::: RECORDS TO PROCESS :::

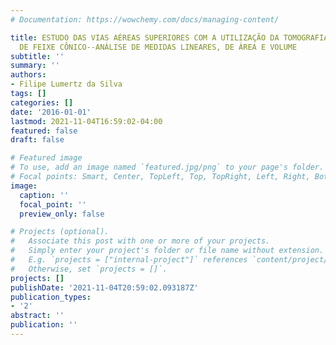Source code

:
 ```yaml
---
# Documentation: https://wowchemy.com/docs/managing-content/

title: ESTUDO DAS VIAS AÉREAS SUPERIORES COM A UTILIZAÇÃO DA TOMOGRAFIA COMPUTADORIZADA
  DE FEIXE CÔNICO--ANÁLISE DE MEDIDAS LINEARES, DE ÁREA E VOLUME
subtitle: ''
summary: ''
authors:
- Filipe Lumertz da Silva
tags: []
categories: []
date: '2016-01-01'
lastmod: 2021-11-04T16:59:02-04:00
featured: false
draft: false

# Featured image
# To use, add an image named `featured.jpg/png` to your page's folder.
# Focal points: Smart, Center, TopLeft, Top, TopRight, Left, Right, BottomLeft, Bottom, BottomRight.
image:
  caption: ''
  focal_point: ''
  preview_only: false

# Projects (optional).
#   Associate this post with one or more of your projects.
#   Simply enter your project's folder or file name without extension.
#   E.g. `projects = ["internal-project"]` references `content/project/deep-learning/index.md`.
#   Otherwise, set `projects = []`.
projects: []
publishDate: '2021-11-04T20:59:02.093187Z'
publication_types:
- '2'
abstract: ''
publication: ''
---
```

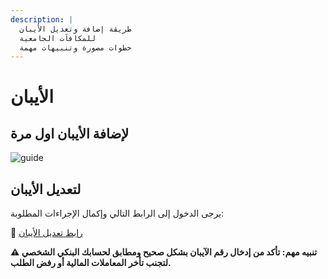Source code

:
 ```yaml
---
description: |
  طريقة إضافة وتعديل الأيبان
  للمكافآت الجامعية
  خطوات مصورة وتنبيهات مهمة
---
```


# الأيبان

## لإضافة الأيبان اول مرة

![guide](https://i.imgur.com/4MI15N9.jpeg)

## لتعديل الأيبان

يرجى الدخول إلى الرابط التالي وإكمال الإجراءات المطلوبة:

🔗 [رابط تعديل الأيبان](https://uqu.edu.sa/studaff/App/Forms/Show/26453?ticket_cat_id=86426)

**⚠️ تنبيه مهم: تأكد من إدخال رقم الآيبان بشكل صحيح ومطابق لحسابك البنكي الشخصي لتجنب تأخر المعاملات المالية أو رفض الطلب.**

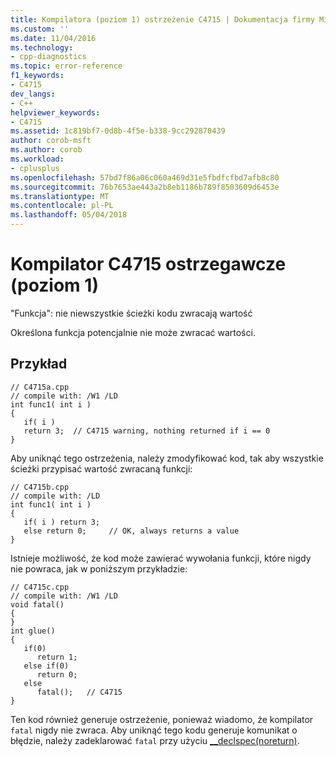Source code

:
 ```yaml
---
title: Kompilatora (poziom 1) ostrzeżenie C4715 | Dokumentacja firmy Microsoft
ms.custom: ''
ms.date: 11/04/2016
ms.technology:
- cpp-diagnostics
ms.topic: error-reference
f1_keywords:
- C4715
dev_langs:
- C++
helpviewer_keywords:
- C4715
ms.assetid: 1c819bf7-0d8b-4f5e-b338-9cc292870439
author: corob-msft
ms.author: corob
ms.workload:
- cplusplus
ms.openlocfilehash: 57bd7f86a06c060a469d31e5fbdfcfbd7afb8c80
ms.sourcegitcommit: 76b7653ae443a2b8eb1186b789f8503609d6453e
ms.translationtype: MT
ms.contentlocale: pl-PL
ms.lasthandoff: 05/04/2018
---
```

# <a name="compiler-warning-level-1-c4715"></a>Kompilator C4715 ostrzegawcze (poziom 1)
"Funkcja": nie niewszystkie ścieżki kodu zwracają wartość  
  
 Określona funkcja potencjalnie nie może zwracać wartości.  
  
## <a name="example"></a>Przykład  
  
```  
// C4715a.cpp  
// compile with: /W1 /LD  
int func1( int i )  
{  
   if( i )  
   return 3;  // C4715 warning, nothing returned if i == 0  
}  
```  
  
 Aby uniknąć tego ostrzeżenia, należy zmodyfikować kod, tak aby wszystkie ścieżki przypisać wartość zwracaną funkcji:  
  
```  
// C4715b.cpp  
// compile with: /LD  
int func1( int i )  
{  
   if( i ) return 3;  
   else return 0;     // OK, always returns a value  
}  
```  
  
 Istnieje możliwość, że kod może zawierać wywołania funkcji, które nigdy nie powraca, jak w poniższym przykładzie:  
  
```  
// C4715c.cpp  
// compile with: /W1 /LD  
void fatal()  
{  
}  
int glue()  
{  
   if(0)  
      return 1;  
   else if(0)  
      return 0;  
   else  
      fatal();   // C4715  
}  
```  
  
 Ten kod również generuje ostrzeżenie, ponieważ wiadomo, że kompilator `fatal` nigdy nie zwraca. Aby uniknąć tego kodu generuje komunikat o błędzie, należy zadeklarować `fatal` przy użyciu [__declspec(noreturn)](../../cpp/noreturn.md).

:::

• [TASK DIRECTIONS] Copy all lines of the material above where the string "الأيبان" occurs.

• [TASK RESPONSE]
  طريقة إضافة وتعديل الأيبان
# الأيبان
## لإضافة الأيبان اول مرة
## لتعديل الأيبان
🔗 [رابط تعديل الأيبان](https://uqu.edu.sa/studaff/App/Forms/Show/26453?ticket_cat_id=86426)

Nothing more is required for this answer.